▶ Collected data:
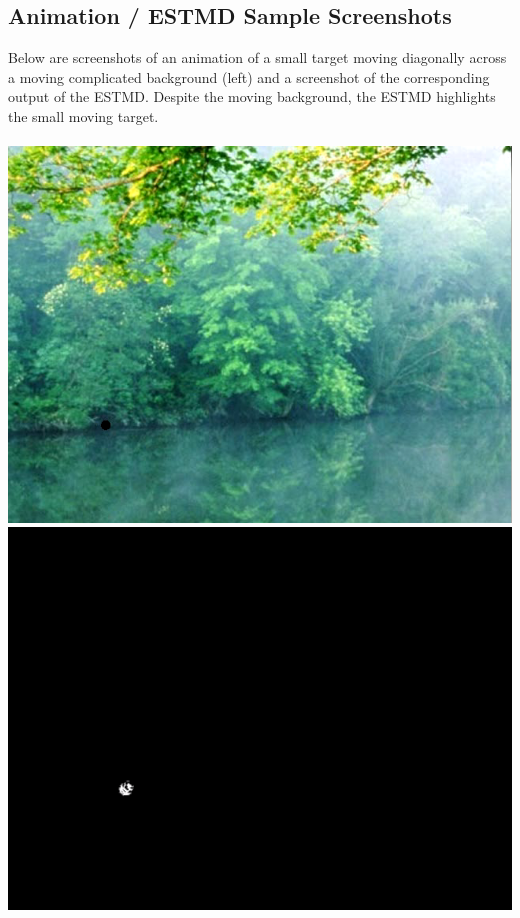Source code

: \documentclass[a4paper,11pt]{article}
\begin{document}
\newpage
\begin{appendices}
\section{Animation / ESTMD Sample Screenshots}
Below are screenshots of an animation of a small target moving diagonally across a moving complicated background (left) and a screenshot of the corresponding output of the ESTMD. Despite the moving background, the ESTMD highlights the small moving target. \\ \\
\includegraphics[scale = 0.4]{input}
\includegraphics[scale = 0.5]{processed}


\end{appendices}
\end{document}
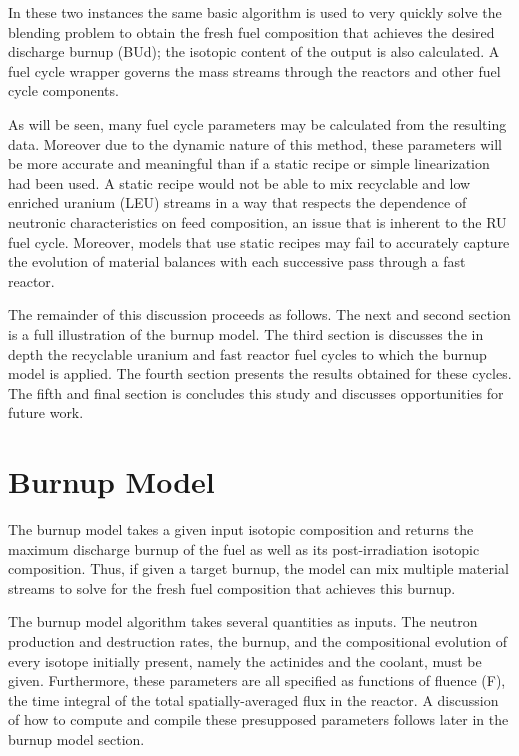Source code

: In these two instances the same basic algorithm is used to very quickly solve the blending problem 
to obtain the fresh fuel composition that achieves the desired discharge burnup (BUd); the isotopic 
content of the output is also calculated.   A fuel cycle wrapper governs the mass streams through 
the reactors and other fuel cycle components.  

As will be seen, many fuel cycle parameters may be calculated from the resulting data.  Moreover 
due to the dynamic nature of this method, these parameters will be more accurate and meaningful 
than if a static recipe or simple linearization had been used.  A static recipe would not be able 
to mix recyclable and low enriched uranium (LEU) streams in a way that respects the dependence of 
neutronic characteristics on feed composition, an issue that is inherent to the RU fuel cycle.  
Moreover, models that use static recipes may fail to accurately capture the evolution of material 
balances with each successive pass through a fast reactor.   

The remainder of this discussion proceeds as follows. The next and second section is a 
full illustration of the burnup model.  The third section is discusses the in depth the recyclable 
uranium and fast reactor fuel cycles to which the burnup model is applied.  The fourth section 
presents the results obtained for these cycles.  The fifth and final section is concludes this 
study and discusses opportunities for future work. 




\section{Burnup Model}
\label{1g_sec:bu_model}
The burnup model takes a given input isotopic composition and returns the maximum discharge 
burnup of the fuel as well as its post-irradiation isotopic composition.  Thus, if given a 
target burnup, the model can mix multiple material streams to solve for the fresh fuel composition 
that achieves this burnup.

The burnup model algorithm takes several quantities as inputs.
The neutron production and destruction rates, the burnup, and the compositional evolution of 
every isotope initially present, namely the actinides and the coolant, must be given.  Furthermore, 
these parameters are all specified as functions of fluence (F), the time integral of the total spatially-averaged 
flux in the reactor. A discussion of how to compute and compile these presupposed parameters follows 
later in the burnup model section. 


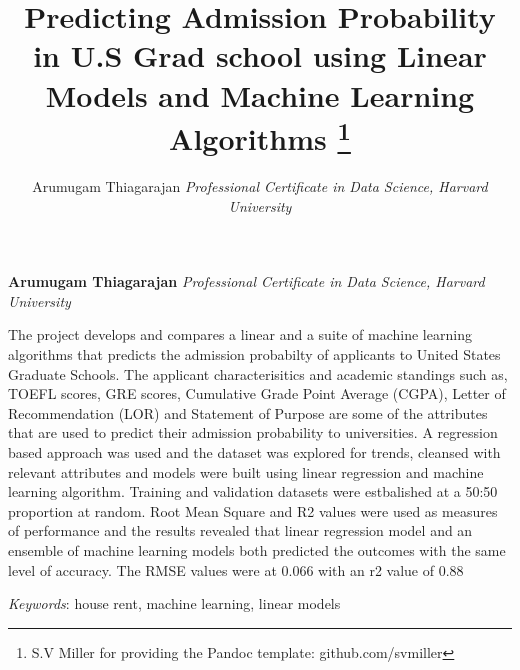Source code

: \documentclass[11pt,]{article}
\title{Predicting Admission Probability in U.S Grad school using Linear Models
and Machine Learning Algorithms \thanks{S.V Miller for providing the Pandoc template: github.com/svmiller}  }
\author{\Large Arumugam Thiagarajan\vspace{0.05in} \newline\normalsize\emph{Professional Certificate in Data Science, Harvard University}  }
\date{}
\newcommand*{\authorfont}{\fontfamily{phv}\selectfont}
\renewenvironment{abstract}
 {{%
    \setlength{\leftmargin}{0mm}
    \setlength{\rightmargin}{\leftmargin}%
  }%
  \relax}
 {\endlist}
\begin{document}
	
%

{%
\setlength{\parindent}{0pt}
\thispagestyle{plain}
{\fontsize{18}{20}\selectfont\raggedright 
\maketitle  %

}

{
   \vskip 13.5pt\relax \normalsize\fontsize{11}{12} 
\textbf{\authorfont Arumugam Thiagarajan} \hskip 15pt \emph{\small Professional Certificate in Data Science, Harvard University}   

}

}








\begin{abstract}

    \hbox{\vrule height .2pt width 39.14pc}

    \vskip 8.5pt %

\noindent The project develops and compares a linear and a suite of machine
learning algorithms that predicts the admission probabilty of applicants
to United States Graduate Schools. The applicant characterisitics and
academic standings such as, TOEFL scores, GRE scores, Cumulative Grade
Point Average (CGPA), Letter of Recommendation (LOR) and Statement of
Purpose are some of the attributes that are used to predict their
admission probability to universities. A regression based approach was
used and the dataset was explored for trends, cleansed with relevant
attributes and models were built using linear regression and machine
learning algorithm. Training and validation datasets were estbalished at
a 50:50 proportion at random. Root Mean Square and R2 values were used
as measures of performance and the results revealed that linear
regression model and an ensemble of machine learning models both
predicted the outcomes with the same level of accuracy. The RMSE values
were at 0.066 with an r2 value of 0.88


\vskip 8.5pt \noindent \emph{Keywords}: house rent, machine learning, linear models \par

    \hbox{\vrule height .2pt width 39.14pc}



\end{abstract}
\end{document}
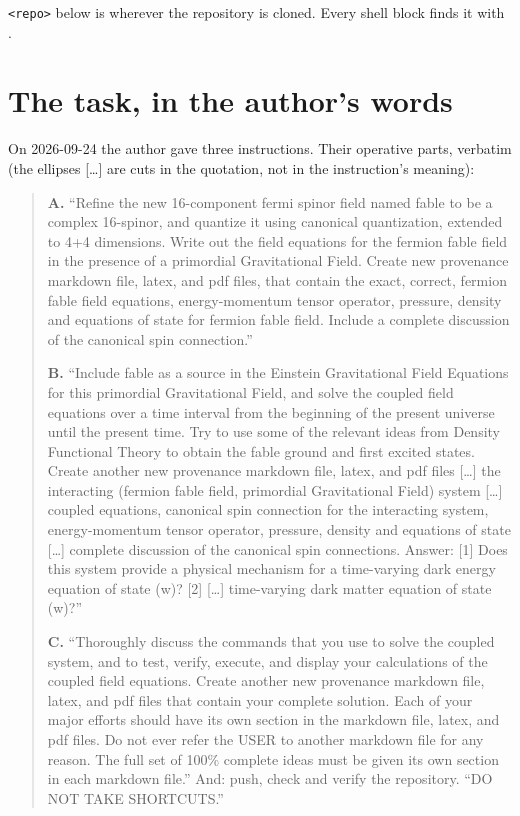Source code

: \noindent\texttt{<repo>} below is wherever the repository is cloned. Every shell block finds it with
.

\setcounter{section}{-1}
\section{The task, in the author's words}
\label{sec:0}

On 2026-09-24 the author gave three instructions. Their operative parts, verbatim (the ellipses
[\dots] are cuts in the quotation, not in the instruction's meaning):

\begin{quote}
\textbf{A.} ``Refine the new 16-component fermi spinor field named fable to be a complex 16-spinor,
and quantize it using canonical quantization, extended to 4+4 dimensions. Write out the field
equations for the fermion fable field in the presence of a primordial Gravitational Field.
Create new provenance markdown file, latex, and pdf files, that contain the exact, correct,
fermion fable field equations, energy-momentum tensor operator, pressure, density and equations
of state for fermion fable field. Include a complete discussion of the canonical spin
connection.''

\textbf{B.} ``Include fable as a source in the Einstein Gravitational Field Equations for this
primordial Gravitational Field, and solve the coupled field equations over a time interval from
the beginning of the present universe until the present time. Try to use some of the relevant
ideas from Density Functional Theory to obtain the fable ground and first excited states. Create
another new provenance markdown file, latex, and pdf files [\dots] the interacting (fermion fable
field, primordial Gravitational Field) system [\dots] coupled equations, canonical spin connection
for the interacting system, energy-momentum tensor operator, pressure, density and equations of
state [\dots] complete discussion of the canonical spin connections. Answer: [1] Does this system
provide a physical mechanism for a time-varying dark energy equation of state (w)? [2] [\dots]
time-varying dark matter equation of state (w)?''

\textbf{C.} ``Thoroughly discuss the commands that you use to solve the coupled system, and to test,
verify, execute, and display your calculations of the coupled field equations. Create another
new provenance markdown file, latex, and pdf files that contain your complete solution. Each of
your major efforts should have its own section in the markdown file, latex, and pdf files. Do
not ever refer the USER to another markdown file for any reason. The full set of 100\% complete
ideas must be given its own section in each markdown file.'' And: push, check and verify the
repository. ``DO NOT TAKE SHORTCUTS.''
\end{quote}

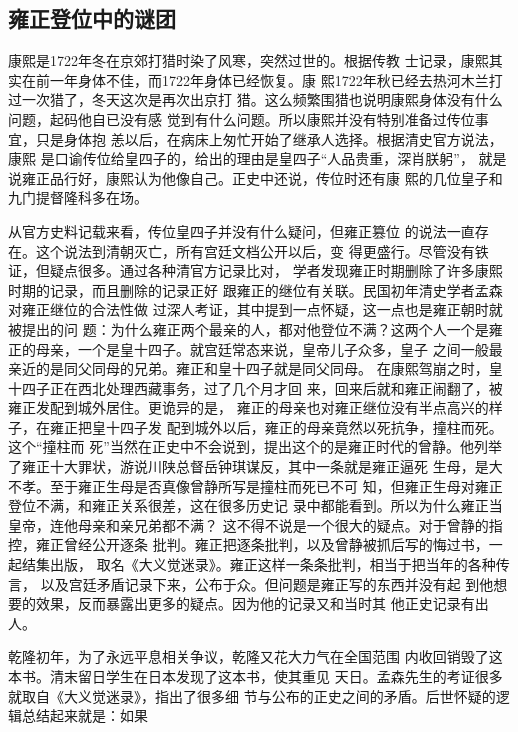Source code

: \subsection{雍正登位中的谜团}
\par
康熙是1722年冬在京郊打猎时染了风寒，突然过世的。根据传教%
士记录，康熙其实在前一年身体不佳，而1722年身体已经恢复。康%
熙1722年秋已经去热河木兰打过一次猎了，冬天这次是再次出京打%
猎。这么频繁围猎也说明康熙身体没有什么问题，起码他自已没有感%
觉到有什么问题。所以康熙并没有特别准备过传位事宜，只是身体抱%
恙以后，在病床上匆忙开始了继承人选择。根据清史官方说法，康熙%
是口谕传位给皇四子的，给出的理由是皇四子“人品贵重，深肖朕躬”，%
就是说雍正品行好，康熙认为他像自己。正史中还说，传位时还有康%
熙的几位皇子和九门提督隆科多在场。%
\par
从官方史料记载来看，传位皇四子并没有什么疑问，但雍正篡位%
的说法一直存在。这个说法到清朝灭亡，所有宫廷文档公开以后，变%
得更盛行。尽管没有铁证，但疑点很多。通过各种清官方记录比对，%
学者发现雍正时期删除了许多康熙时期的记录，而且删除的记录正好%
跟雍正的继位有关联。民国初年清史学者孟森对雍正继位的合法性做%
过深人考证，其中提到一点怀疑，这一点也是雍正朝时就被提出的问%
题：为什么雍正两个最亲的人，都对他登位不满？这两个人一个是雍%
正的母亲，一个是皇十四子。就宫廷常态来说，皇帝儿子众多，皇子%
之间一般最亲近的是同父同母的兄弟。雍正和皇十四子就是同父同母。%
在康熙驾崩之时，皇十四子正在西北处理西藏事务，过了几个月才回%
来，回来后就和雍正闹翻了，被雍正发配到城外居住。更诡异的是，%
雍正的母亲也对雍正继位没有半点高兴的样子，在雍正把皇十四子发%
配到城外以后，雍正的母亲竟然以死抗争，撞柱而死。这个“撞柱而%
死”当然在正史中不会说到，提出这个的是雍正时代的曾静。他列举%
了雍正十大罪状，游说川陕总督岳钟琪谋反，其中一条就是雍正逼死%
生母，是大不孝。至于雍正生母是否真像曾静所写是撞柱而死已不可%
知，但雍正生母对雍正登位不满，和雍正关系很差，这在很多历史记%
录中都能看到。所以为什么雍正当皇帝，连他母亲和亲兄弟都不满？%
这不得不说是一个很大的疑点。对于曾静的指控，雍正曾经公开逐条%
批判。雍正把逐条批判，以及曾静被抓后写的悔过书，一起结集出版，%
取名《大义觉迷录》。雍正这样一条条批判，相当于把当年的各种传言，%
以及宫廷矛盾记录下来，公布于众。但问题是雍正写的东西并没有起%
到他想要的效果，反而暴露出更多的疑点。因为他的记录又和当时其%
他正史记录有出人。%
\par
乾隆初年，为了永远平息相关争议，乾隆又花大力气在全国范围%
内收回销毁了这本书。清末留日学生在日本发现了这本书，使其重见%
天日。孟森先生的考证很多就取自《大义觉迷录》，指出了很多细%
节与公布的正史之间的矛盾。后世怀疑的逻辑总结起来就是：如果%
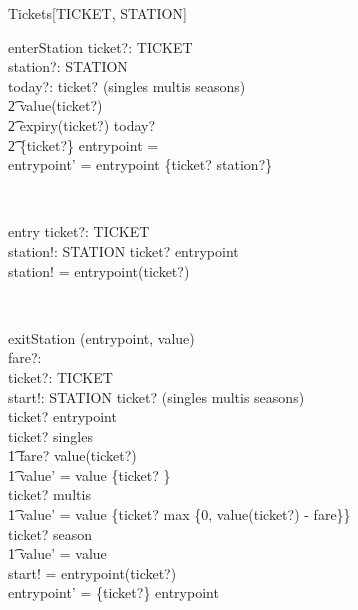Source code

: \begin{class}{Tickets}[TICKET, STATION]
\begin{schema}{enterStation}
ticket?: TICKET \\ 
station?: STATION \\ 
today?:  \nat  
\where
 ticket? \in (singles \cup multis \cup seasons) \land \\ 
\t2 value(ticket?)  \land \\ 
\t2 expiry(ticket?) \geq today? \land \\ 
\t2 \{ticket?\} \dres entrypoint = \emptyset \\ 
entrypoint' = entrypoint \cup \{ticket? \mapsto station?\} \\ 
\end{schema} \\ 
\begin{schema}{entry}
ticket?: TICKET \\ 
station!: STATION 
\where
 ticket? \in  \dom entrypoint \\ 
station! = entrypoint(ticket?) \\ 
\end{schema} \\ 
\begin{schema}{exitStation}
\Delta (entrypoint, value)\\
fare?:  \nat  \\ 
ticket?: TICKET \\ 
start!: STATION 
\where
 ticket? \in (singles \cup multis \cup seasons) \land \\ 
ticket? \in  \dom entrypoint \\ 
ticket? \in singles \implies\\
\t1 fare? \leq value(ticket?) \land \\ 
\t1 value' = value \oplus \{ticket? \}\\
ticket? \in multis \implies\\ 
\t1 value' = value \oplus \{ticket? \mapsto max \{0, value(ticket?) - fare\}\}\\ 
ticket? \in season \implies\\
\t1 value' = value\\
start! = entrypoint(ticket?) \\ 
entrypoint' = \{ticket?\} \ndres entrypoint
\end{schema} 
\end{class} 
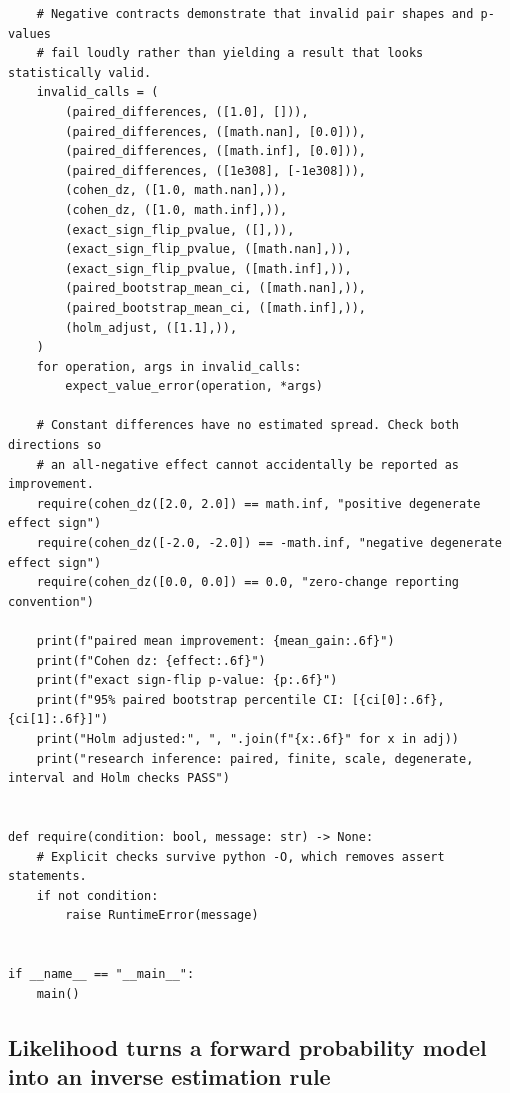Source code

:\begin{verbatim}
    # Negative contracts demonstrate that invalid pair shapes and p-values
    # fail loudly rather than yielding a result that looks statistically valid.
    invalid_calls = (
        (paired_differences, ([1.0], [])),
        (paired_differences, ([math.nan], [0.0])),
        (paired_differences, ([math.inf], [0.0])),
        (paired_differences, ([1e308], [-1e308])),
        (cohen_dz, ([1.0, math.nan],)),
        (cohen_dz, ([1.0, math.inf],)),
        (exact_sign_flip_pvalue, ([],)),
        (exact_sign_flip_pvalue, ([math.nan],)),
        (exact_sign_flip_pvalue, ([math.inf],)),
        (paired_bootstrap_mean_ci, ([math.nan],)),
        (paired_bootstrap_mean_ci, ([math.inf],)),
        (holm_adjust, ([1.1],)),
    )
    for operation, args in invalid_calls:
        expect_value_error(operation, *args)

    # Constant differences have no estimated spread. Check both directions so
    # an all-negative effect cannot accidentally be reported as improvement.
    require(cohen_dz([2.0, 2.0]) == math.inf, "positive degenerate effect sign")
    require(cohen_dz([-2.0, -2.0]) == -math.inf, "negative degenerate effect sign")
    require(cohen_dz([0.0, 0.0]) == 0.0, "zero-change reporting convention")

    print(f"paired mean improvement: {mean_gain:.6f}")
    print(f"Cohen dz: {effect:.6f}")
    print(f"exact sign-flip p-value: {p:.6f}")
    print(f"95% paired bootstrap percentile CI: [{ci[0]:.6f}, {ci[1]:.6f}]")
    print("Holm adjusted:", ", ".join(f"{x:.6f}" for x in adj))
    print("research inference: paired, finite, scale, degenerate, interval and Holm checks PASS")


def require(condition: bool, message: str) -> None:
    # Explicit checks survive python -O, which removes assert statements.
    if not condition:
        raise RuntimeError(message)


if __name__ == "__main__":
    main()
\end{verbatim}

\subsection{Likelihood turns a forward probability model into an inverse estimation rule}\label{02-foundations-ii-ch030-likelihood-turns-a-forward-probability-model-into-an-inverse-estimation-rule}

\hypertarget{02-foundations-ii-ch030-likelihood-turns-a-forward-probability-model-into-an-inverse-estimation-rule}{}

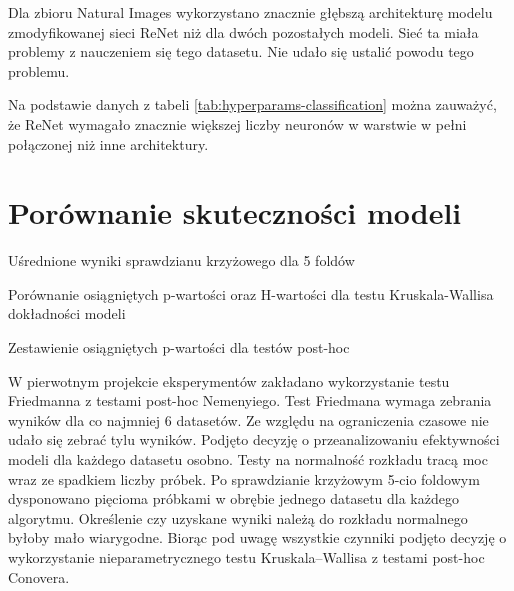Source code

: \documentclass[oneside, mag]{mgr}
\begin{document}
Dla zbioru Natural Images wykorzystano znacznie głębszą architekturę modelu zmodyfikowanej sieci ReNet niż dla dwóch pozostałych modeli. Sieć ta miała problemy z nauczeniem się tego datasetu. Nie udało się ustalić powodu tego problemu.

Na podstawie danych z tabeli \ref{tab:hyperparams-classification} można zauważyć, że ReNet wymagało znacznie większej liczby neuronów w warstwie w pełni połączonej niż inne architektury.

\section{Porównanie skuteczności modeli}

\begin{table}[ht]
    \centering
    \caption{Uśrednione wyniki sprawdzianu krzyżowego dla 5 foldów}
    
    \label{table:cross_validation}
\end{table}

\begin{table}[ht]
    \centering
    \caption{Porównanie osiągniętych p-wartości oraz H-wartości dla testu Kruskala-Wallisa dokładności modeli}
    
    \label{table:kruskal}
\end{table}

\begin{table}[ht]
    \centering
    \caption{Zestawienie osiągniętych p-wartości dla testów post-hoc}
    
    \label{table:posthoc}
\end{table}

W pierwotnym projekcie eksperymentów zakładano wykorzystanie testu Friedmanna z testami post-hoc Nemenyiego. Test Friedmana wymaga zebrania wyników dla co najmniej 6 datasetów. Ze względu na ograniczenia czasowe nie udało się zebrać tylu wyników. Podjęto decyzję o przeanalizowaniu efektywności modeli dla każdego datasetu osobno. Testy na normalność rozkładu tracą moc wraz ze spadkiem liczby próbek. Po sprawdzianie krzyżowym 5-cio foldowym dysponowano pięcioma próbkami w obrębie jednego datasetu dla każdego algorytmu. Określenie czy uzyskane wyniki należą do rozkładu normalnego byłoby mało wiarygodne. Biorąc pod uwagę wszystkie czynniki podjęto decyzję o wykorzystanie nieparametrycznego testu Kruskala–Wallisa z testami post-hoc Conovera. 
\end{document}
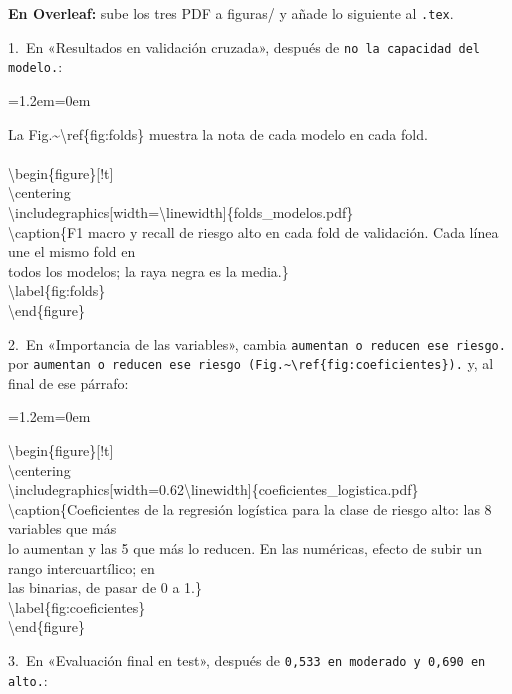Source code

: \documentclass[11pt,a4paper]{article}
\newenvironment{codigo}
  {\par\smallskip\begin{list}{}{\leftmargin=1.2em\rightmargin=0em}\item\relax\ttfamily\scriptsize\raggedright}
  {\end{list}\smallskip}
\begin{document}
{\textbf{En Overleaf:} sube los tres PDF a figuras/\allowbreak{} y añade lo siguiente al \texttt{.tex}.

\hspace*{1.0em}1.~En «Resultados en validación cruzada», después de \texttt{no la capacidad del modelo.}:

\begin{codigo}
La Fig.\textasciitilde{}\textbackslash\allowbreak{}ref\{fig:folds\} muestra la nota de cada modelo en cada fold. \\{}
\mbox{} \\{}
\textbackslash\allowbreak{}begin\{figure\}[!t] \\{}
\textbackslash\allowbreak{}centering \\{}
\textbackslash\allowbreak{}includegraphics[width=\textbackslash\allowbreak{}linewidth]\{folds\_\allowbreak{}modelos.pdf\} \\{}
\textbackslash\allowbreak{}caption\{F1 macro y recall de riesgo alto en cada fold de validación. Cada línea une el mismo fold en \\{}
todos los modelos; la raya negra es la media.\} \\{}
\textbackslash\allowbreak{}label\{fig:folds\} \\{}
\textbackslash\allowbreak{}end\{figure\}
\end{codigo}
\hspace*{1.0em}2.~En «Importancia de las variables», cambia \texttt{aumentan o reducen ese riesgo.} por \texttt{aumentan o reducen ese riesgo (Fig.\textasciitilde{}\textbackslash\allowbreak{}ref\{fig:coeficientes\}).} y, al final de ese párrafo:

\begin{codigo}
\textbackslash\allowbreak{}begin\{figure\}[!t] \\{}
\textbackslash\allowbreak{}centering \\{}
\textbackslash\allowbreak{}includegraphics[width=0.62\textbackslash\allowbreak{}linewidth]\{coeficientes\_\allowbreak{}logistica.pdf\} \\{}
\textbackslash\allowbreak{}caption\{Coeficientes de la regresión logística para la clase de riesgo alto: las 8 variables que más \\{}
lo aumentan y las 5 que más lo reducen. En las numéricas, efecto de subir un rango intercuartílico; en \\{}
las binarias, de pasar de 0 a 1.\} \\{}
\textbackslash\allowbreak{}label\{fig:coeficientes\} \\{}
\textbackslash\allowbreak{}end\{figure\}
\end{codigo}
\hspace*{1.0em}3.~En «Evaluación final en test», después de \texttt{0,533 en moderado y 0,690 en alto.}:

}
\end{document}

▶ Problem to solve:
What you return must be an exact retyping of the lines above starting at the line with "觉到有什么问题。所以康熙并没有特别准备过传位事宜，只是身体抱%" and ending at the line with "得更盛行。尽管没有铁证，但疑点很多。通过各种清官方记录比对，%", and nothing besides.

▶ Reply:
觉到有什么问题。所以康熙并没有特别准备过传位事宜，只是身体抱%
恙以后，在病床上匆忙开始了继承人选择。根据清史官方说法，康熙%
是口谕传位给皇四子的，给出的理由是皇四子“人品贵重，深肖朕躬”，%
就是说雍正品行好，康熙认为他像自己。正史中还说，传位时还有康%
熙的几位皇子和九门提督隆科多在场。%
\par
从官方史料记载来看，传位皇四子并没有什么疑问，但雍正篡位%
的说法一直存在。这个说法到清朝灭亡，所有宫廷文档公开以后，变%
得更盛行。尽管没有铁证，但疑点很多。通过各种清官方记录比对，%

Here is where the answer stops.